I tried the AImoveNN code for player 1, and the feedforward code seems to work.
I know that the weights won't change in this code without adding backpropagation.
Its not clear to me when and how you would do that.
Would you only backpropagate after a win, lose, or draw has been achieved,
or would you somehow estimate the quality of each move and backpropagate on each move?

BeanieBots · Post by **BeanieBots** » Tue Mar 26, 2024 2:43 pm

[Local Link Removed for Guests] wrote: [Local Link Removed for Guests]Mon Mar 25, 2024 6:09 pm I did modify lines 28 and 29 to represent my 480x320 pixel TFT display.
I tried the AImoveNN code for player 1, and the feedforward code seems to work.
I know that the weights won't change in this code without adding backpropagation.
Its not clear to me when and how you would do that.
Would you only backpropagate after a win, lose, or draw has been achieved,
or would you somehow estimate the quality of each move and backpropagate on each move?

I recall from when I converted from TFT to VGA that I had a few issues.
I meant to mention them at the time but forgot.
Annex uses global variables exclusively. That includes things which are configured with the gui objects.
If you set something like a colour or X,Y coordinate for printing, then update a gui text, the print colour and location get corrupted.
I'll try and do a post later with a specific example so that cicciocb can look into it.

The objective of the code so far as posted is to have routines that can play against the neural network and hence have it learn.
The initial problem was that I could not get the weights to converge to give the required output.
I think I have that sorted now and will start to write code over the next week or so.

When to run backpropogation:-
There lies the biggest issue!
The net needs to be updated every time it sees something new. Feedforward takes about 1.4 seconds to execute. Backpropogation is a similar amount of maths so it would be fair to assume a similar amount of time. The problem is that it needs to be done over many itterations for each pattern that it knows. By many, we're talking 10's or even 100's of thousands. That's getting on for two days each time it sees something new.
I was hoping to be able to run an itteration while waiting for the human player to make a move or do several hundred at the end of each game but it would cause an unacceptable delay.
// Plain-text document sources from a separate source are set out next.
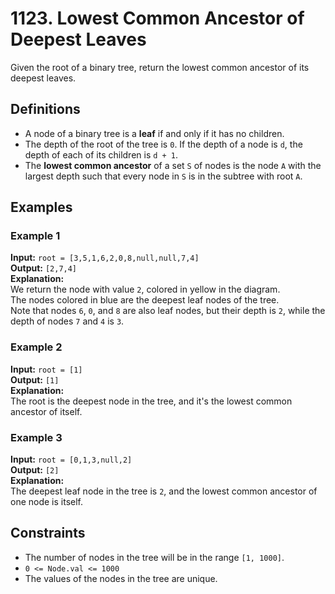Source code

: # 1123. Lowest Common Ancestor of Deepest Leaves

Given the root of a binary tree, return the lowest common ancestor of its deepest leaves.

## Definitions

- A node of a binary tree is a **leaf** if and only if it has no children.
- The depth of the root of the tree is `0`. If the depth of a node is `d`, the depth of each of its children is `d + 1`.
- The **lowest common ancestor** of a set `S` of nodes is the node `A` with the largest depth such that every node in `S` is in the subtree with root `A`.

## Examples

### Example 1

**Input:** `root = [3,5,1,6,2,0,8,null,null,7,4]`  
**Output:** `[2,7,4]`  
**Explanation:**  
We return the node with value `2`, colored in yellow in the diagram.  
The nodes colored in blue are the deepest leaf nodes of the tree.  
Note that nodes `6`, `0`, and `8` are also leaf nodes, but their depth is `2`, while the depth of nodes `7` and `4` is `3`.

### Example 2

**Input:** `root = [1]`  
**Output:** `[1]`  
**Explanation:**  
The root is the deepest node in the tree, and it's the lowest common ancestor of itself.

### Example 3

**Input:** `root = [0,1,3,null,2]`  
**Output:** `[2]`  
**Explanation:**  
The deepest leaf node in the tree is `2`, and the lowest common ancestor of one node is itself.

## Constraints

- The number of nodes in the tree will be in the range `[1, 1000]`.
- `0 <= Node.val <= 1000`
- The values of the nodes in the tree are unique.
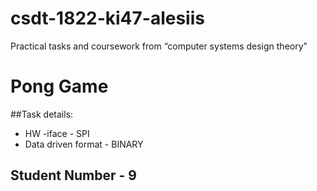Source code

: # csdt-1822-ki47-alesiis
Practical tasks and coursework from “computer systems design theory”
# Pong Game
##Task details:
- HW -iface  -  SPI
- Data driven format - BINARY
## Student Number - 9 
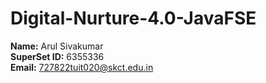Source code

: # Digital-Nurture-4.0-JavaFSE

**Name:** Arul Sivakumar  
**SuperSet ID:** 6355336  
**Email:** 727822tuit020@skct.edu.in
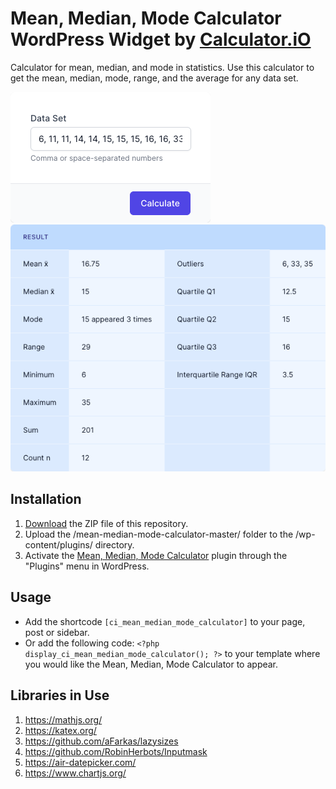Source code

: # Mean, Median, Mode Calculator WordPress Widget by [Calculator.iO](https://www.calculator.io/ "Calculator.iO Homepage")

Calculator for mean, median, and mode in statistics. Use this calculator to get the mean, median, mode, range, and the average for any data set.

![Mean, Median, Mode Calculator Input Form](/assets/images/screenshot-1.png "Mean, Median, Mode Calculator Input Form")
![Mean, Median, Mode Calculator Calculation Results](/assets/images/screenshot-2.png "Mean, Median, Mode Calculator Calculation Results")

## Installation

1. [Download](https://github.com/pub-calculator-io/age-calculator/archive/refs/heads/master.zip) the ZIP file of this repository.
2. Upload the /mean-median-mode-calculator-master/ folder to the /wp-content/plugins/ directory.
3. Activate the [Mean, Median, Mode Calculator](https://www.calculator.io/mean-median-mode-calculator/ "Mean, Median, Mode Calculator Homepage") plugin through the "Plugins" menu in WordPress.

## Usage
* Add the shortcode `[ci_mean_median_mode_calculator]` to your page, post or sidebar.
* Or add the following code: `<?php display_ci_mean_median_mode_calculator(); ?>` to your template where you would like the Mean, Median, Mode Calculator to appear.

## Libraries in Use
1. https://mathjs.org/
2. https://katex.org/
3. https://github.com/aFarkas/lazysizes
4. https://github.com/RobinHerbots/Inputmask
5. https://air-datepicker.com/
6. https://www.chartjs.org/
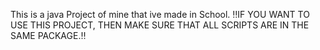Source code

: This is a java Project of mine that ive made in School. 
‼️IF YOU WANT TO USE THIS PROJECT, THEN MAKE SURE THAT ALL SCRIPTS ARE IN THE SAME PACKAGE.‼️

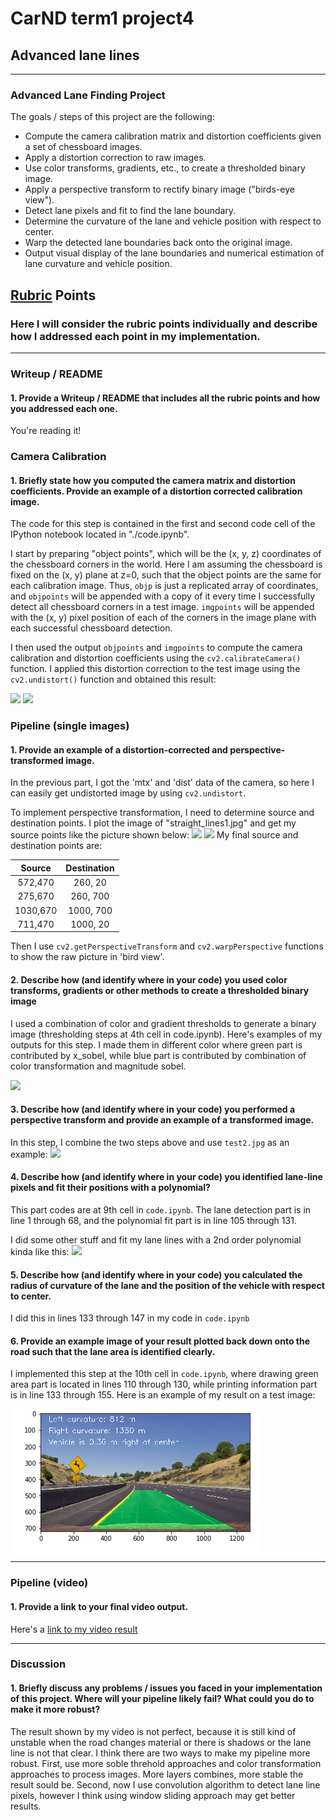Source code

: # CarND term1 project4
## Advanced lane lines
---

### Advanced Lane Finding Project

The goals / steps of this project are the following:

* Compute the camera calibration matrix and distortion coefficients given a set of chessboard images.
* Apply a distortion correction to raw images.
* Use color transforms, gradients, etc., to create a thresholded binary image.
* Apply a perspective transform to rectify binary image ("birds-eye view").
* Detect lane pixels and fit to find the lane boundary.
* Determine the curvature of the lane and vehicle position with respect to center.
* Warp the detected lane boundaries back onto the original image.
* Output visual display of the lane boundaries and numerical estimation of lane curvature and vehicle position.

[//]: # (Image References)

[image1]: ./output_images/calibration.jpg
[image2]: ./output_images/perspective.jpg
[image3]: ./output_images/binary_show.png
[image4]: ./output_images/pipeline.png
[image5]: ./output_images/undist.jpg
[image6]: ./output_images/lane_finding.png
[image7]: ./output_images/result.png
[image8]: ./output_images/warped.jpg
[video1]: ./output_video.mp4

## [Rubric](https://review.udacity.com/#!/rubrics/571/view) Points

### Here I will consider the rubric points individually and describe how I addressed each point in my implementation.  

---

### Writeup / README

#### 1. Provide a Writeup / README that includes all the rubric points and how you addressed each one.

You're reading it!

### Camera Calibration

#### 1. Briefly state how you computed the camera matrix and distortion coefficients. Provide an example of a distortion corrected calibration image.

The code for this step is contained in the first and second code cell of the IPython notebook located in "./code.ipynb".

I start by preparing "object points", which will be the (x, y, z) coordinates of the chessboard corners in the world. Here I am assuming the chessboard is fixed on the (x, y) plane at z=0, such that the object points are the same for each calibration image.  Thus, `objp` is just a replicated array of coordinates, and `objpoints` will be appended with a copy of it every time I successfully detect all chessboard corners in a test image.  `imgpoints` will be appended with the (x, y) pixel position of each of the corners in the image plane with each successful chessboard detection.  

I then used the output `objpoints` and `imgpoints` to compute the camera calibration and distortion coefficients using the `cv2.calibrateCamera()` function.  I applied this distortion correction to the test image using the `cv2.undistort()` function and obtained this result: 

![][image1]
![][image5]

### Pipeline (single images)
#### 1. Provide an example of a distortion-corrected and perspective-transformed image.

In the previous part, I got the 'mtx' and 'dist' data of the camera, so here I can easily get undistorted image by using `cv2.undistort`.

To implement perspective transformation, I need to determine source and destination points. I plot the image of "straight_lines1.jpg" and get my source points like the picture shown below:
![][image2]
![][image8]
My final source and destination points are:

| Source        | Destination   | 
|:-------------:|:-------------:| 
| 572,470      | 260, 20        | 
| 275,670      | 260, 700      |
| 1030,670    | 1000, 700      |
| 711,470      | 1000, 20       |
Then I use `cv2.getPerspectiveTransform` and `cv2.warpPerspective` functions to show the raw picture in 'bird view'.

#### 2.  Describe how (and identify where in your code) you used color transforms, gradients or other methods to create a thresholded binary image

I used a combination of color and gradient thresholds to generate a binary image (thresholding steps at 4th cell in code.ipynb). Here's examples of my outputs for this step. I made them in different color where green part is contributed by x_sobel, while blue part is contributed by combination of color transformation and magnitude sobel.

![][image3]

#### 3. Describe how (and identify where in your code) you performed a perspective transform and provide an example of a transformed image.

In this step, I combine the two steps above and use `test2.jpg` as an example:
![][image4]

#### 4. Describe how (and identify where in your code) you identified lane-line pixels and fit their positions with a polynomial?

This part codes are at 9th cell in `code.ipynb`. The lane detection part is in line 1 through 68, and the polynomial fit part is in line 105 through 131.

I did some other stuff and fit my lane lines with a 2nd order polynomial kinda like this:
![][image6]

#### 5. Describe how (and identify where in your code) you calculated the radius of curvature of the lane and the position of the vehicle with respect to center.

I did this in lines 133 through 147 in my code in `code.ipynb`

#### 6. Provide an example image of your result plotted back down onto the road such that the lane area is identified clearly.

I implemented this step at the 10th cell in `code.ipynb`, where drawing green area part is located in lines 110 through 130, while printing information part is in line 133 through 155.  Here is an example of my result on a test image:

![alt text][image7]

---

### Pipeline (video)

#### 1. Provide a link to your final video output.

Here's a [link to my video result](./output_video.mp4)

---

### Discussion

#### 1. Briefly discuss any problems / issues you faced in your implementation of this project.  Where will your pipeline likely fail?  What could you do to make it more robust?

The result shown by my video is not perfect, because it is still kind of unstable when the road changes material or there is shadows or the lane line is not that clear. I think there are two ways to make my pipeline more robust. First, use more soble threhold approaches and color transformation approaches to process images. More layers combines, more stable the result sould be. Second, now I use convolution algorithm to detect lane line pixels, however I think using window sliding approach may get better results.
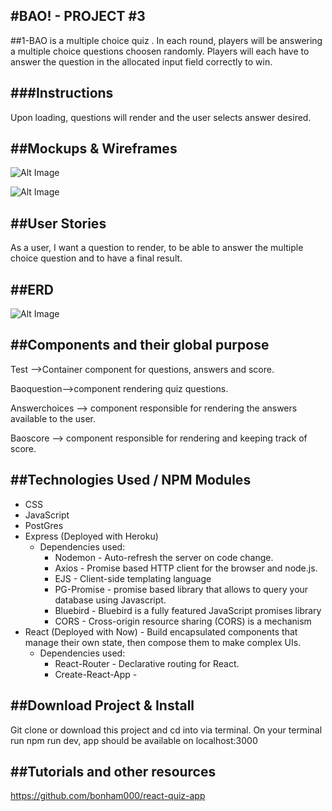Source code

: #BAO! - PROJECT #3
-----------
##1-BAO is a multiple choice quiz . In each round, players will be answering a multiple choice questions choosen randomly. Players will each have to answer the question in the allocated input field correctly to win.

###Instructions
----------
Upon loading, questions will render and the user selects answer desired.

##Mockups & Wireframes
----------

![Alt Image](http://i.imgur.com/gpznN5I.png)

![Alt Image](http://i.imgur.com/dYtPRer.png)



##User Stories
----------
As a user, I want a question to render, to be able to answer the multiple choice question and to have a final result.

##ERD
----------
![Alt Image](http://i.imgur.com/iBNxhqE.png)

##Components and their global purpose
----------
Test ——>Container component for questions, answers and score.

Baoquestion——>component rendering quiz questions.

Answerchoices —> component responsible for rendering the answers available to the user.

Baoscore —> component responsible for rendering and keeping track of score.

##Technologies Used / NPM Modules
-----------
* CSS
* JavaScript
* PostGres
* Express (Deployed with Heroku)
    * Dependencies used:
        * Nodemon - Auto-refresh the server on code change.
        * Axios - Promise based HTTP client for the browser and node.js.
        * EJS - Client-side templating language 
        * PG-Promise - promise based library that allows to query your database using Javascript.
        * Bluebird - Bluebird is a fully featured JavaScript promises library
        * CORS - Cross-origin resource sharing (CORS) is a mechanism 
* React (Deployed with Now) - Build encapsulated components that manage their own state, then compose them to make complex UIs. 
    * Dependencies used:
        * React-Router - Declarative routing for React.
        * Create-React-App - 

##Download Project & Install
----------------
Git clone or download this project and cd into via terminal. On your terminal run npm run dev, app should be available on localhost:3000 

##Tutorials and other resources
----------------
https://github.com/bonham000/react-quiz-app
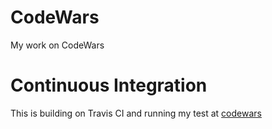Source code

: # CodeWars
My work on CodeWars

# Continuous Integration
This is building on Travis CI and running my test at [codewars](https://travis-ci.org/LingDatDatDing/CodeWars)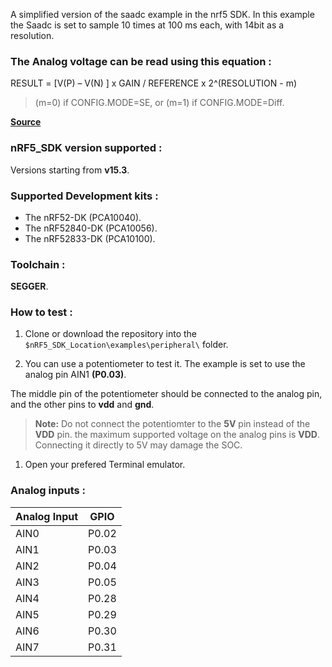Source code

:A simplified version of the saadc example in the nrf5 SDK.
In this example the Saadc is set to sample 10 times at 100 ms each, with 14bit as a resolution.

### The Analog voltage can be read using this equation :

RESULT = [V(P) – V(N) ] x GAIN / REFERENCE x 2^(RESOLUTION - m)
>(m=0) if CONFIG.MODE=SE, or (m=1) if CONFIG.MODE=Diff.

[**Source**](https://infocenter.nordicsemi.com/index.jsp?topic=%2Fps_nrf52840%2Fsaadc.html&cp=4_0_0_5_22_2&anchor=saadc_digital_output)

### nRF5_SDK version supported :
Versions starting from **v15.3**.

### Supported Development kits : 
* The nRF52-DK (PCA10040).
* The nRF52840-DK (PCA10056).
* The nRF52833-DK (PCA10100).

### Toolchain :
**SEGGER**. 

### How to test :
1. Clone or download the repository into the ``$nRF5_SDK_Location\examples\peripheral\`` folder.

2. You can use a potentiometer to test it. 
The example is set to use the analog pin AIN1 **(P0.03)**.

The middle pin of the potentiometer should be connected to the analog pin, and the other pins to **vdd** and **gnd**.
> **Note:** Do not connect the potentiomter to the **5V** pin instead of the **VDD** pin. the maximum supported voltage on the analog pins is **VDD**.
> Connecting it directly to 5V may damage the SOC.

1. Open your prefered Terminal emulator.

### Analog inputs  :
| Analog Input | GPIO |
|-------|--------------|
|AIN0 | P0.02|
|AIN1 | P0.03|
|AIN2 | P0.04|
|AIN3 | P0.05|
|AIN4 | P0.28|
|AIN5 | P0.29|
|AIN6 | P0.30|
|AIN7 | P0.31|
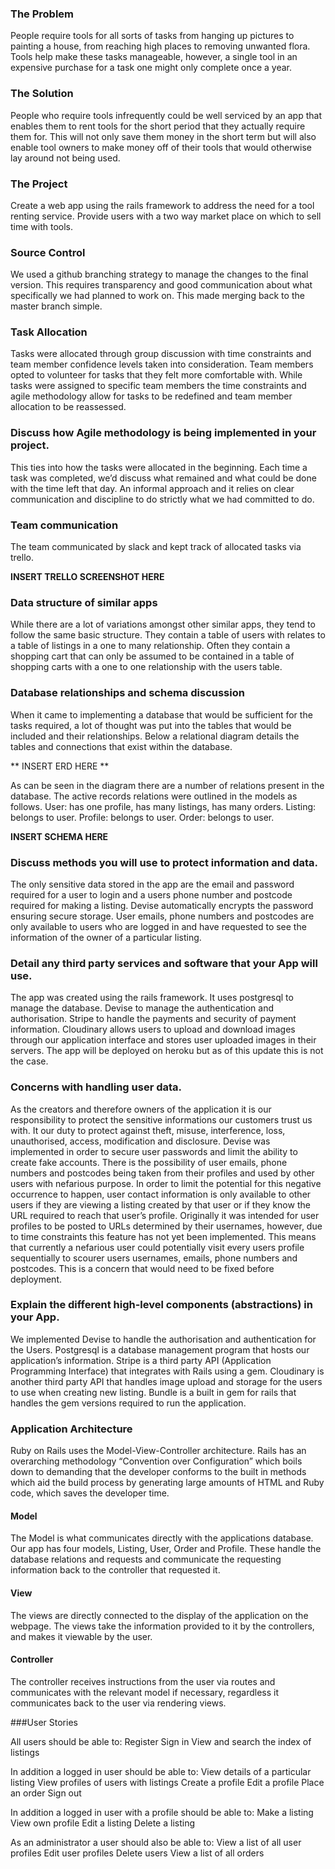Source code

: ### The Problem
People require tools for all sorts of tasks from hanging up pictures to painting a house, from reaching high places to removing unwanted flora. Tools help make these tasks manageable, however, a single tool in an expensive purchase for a task one might only complete once a year. 

### The Solution 
People who require tools infrequently could be well serviced by an app that enables them to rent tools for the short period that they actually require them for. This will not only save them money in the short term but will also enable tool owners to make money off of their tools that would otherwise lay around not being used.

### The Project
Create a web app using the rails framework to address the need for a tool renting service. Provide users with a two way market place on which to sell time with tools.

### Source Control
We used a github branching strategy to manage the changes to the final version. This requires transparency and good communication about what specifically we had planned to work on. This made merging back to the master branch simple. 

### Task Allocation
Tasks were allocated through group discussion with time constraints and team member confidence levels taken into consideration. Team members opted to volunteer for tasks that they felt more comfortable with. While tasks were assigned to specific team members the time constraints and agile methodology allow for tasks to be redefined and team member allocation to be reassessed. 

### Discuss how Agile methodology is being implemented in your project.
This ties into how the tasks were allocated in the beginning. Each time a task was completed, we’d discuss what remained and what could be done with the time left that day. An informal approach and it relies on clear communication and discipline to do strictly what we had committed to do.

### Team communication 
The team communicated by slack and kept track of allocated tasks via trello.

**INSERT TRELLO SCREENSHOT HERE**

### Data structure of similar apps
While there are a lot of variations amongst other similar apps, they tend to follow the same basic structure. They contain a table of users with relates to a table of listings in a one to many relationship. Often they contain a shopping cart that can only be assumed to be contained in a table of shopping carts with a one to one relationship with the users table.

### Database relationships and schema discussion
When it came to implementing a database that would be sufficient for the tasks required, a lot of thought was put into the tables that would be included and their relationships. Below a relational diagram details the tables and connections that exist within the database.

** INSERT ERD HERE **

As can be seen in the diagram there are a number of relations present in the database. The active records relations were outlined in the models as follows. User: has one profile, has many listings, has many orders. Listing: belongs to user. Profile: belongs to user. Order: belongs to user. 

**INSERT SCHEMA HERE** 

### Discuss methods you will use to protect information and data.
The only sensitive data stored in the app are the email and password required for a user to login and a users phone number and postcode required for making a listing. Devise automatically encrypts the password ensuring secure storage. User emails, phone numbers and postcodes are only available to users who are logged in and have requested to see the information of the owner of a particular listing.

### Detail any third party services and software that your App will use.
The app was created using the rails framework. It uses postgresql to manage the database. Devise to manage the authentication and authorisation. Stripe to handle the payments and security of payment information. Cloudinary allows users to upload and download images through our application interface and stores user uploaded images in their servers. The app will be deployed on heroku but as of this update this is not the case.

### Concerns with handling user data.
As the creators and therefore owners of the application it is our responsibility to protect the sensitive informations our customers trust us with. It our duty to protect against theft, misuse, interference, loss, unauthorised, access, modification and disclosure. Devise was implemented in order to secure user passwords and limit the ability to create fake accounts. There is the possibility of user emails, phone numbers and postcodes being taken from their profiles and used by other users with nefarious purpose. In order to limit the potential for this negative occurrence to happen, user contact information is only available to other users if they are viewing a listing created by that user or if they know the URL required to reach that user’s profile. Originally it was intended for user profiles to be posted to URLs determined by their usernames, however, due to time constraints this feature has not yet been implemented. This means that currently a nefarious user could potentially visit every users profile sequentially to scourer users usernames, emails, phone numbers and postcodes. This is a concern that would need to be fixed before deployment.

### Explain the different high-level components (abstractions) in your App.
We implemented Devise to handle the authorisation and authentication for the Users. Postgresql is a database management program that hosts our application’s information. Stripe is a third party API (Application Programming Interface) that integrates with Rails using a gem. Cloudinary is another third party API that handles image upload and storage for the users to use when creating new listing. Bundle is a built in gem for rails that handles the gem versions required to run the application.

### Application Architecture
Ruby on Rails uses the Model-View-Controller architecture. Rails has an overarching methodology “Convention over Configuration” which boils down to demanding that the developer conforms to the built in methods which aid the build process by generating large amounts of HTML and Ruby code, which saves the developer time. 

#### Model
The Model is what communicates directly with the applications database. Our app has four models, Listing, User, Order and Profile. These handle the database relations and requests and communicate the requesting information back to the controller that requested it.

#### View
The views are directly connected to the display of the application on the webpage. The views take the information provided to it by the controllers, and makes it viewable by the user.

#### Controller
The controller receives instructions from the user via routes and communicates with the relevant model if necessary, regardless it communicates back to the user via rendering views.

###User Stories

All users should be able to:
Register 
Sign in
View and search the index of listings

In addition a logged in user should be able to:
View details of a particular listing
View profiles of users with listings
Create a profile
Edit a profile
Place an order 
Sign out

In addition a logged in user with a profile should be able to:
Make a listing
View own profile
Edit a listing
Delete a listing

As an administrator a user should also be able to:
View a list of all user profiles
Edit user profiles
Delete users 
View a list of all orders 


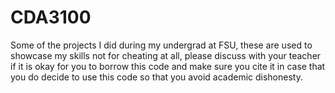 # CDA3100
Some of the projects I did during my undergrad at FSU, these are used to showcase my skills not for cheating at all, please discuss with your teacher if it is okay for you to borrow this code and make sure you cite it in case that you do decide to use this code so that you avoid academic dishonesty.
The plan now to play a few games and then leave it running over-night to update the weights and play a better game the following day.
Another option would be to send the data to another ESP (or maybe a PC) which could do the updating and send back the results.
On the bright side, I have included a few pause1 lines in the existing code to be pessimistic about times. These can be removed to speed things up.
Also, I've tried the ReLU activation instead of the sigmoid and it executes much quicker though it may require more itterations.
[ max(x,y) vs 1/(1+e^-x)] and don't forget, for backprop we need to take the derivative of these functions.
I've also done a lot of reading up on the subject and found a few other optimisations that may well help.
The existing method of seeding can be improved by using a random number between +/-SQR(6/Fan-in) and not just +/- 1.
Testing has shown that the learn rate is very sensitive to the initial seeding.
Also, any NN learns patterns. Once it starts to recognise them, learning is much more efficient and the number of new patterns will reduce.
Learning does not need to be presented with ALL the new patterns. It can be done in batches.
I also plan to drop a few patterns to prevent it becoming perfect which would be impossible to beat.
ie. I plan to design it so that it will also forget as well as learn.
Still lots to do and still hopeful that it can be achieved.
I welcome any input on what exists or suggestions to move forward.

EDIT:-
The routines are as follows:-
AI_Random: Plays a purely random move.
AddBias: adds a slight bias to play towards the center of the board. This alone has quite an effect and can be combined with all the other options.
AImove_TL: looks for a way to prevent losing on the next move
AImove_TW: looks for a way to win on the next move
AImove_TWL: does both of the above.
AImoveNN: uses the output from the neural network.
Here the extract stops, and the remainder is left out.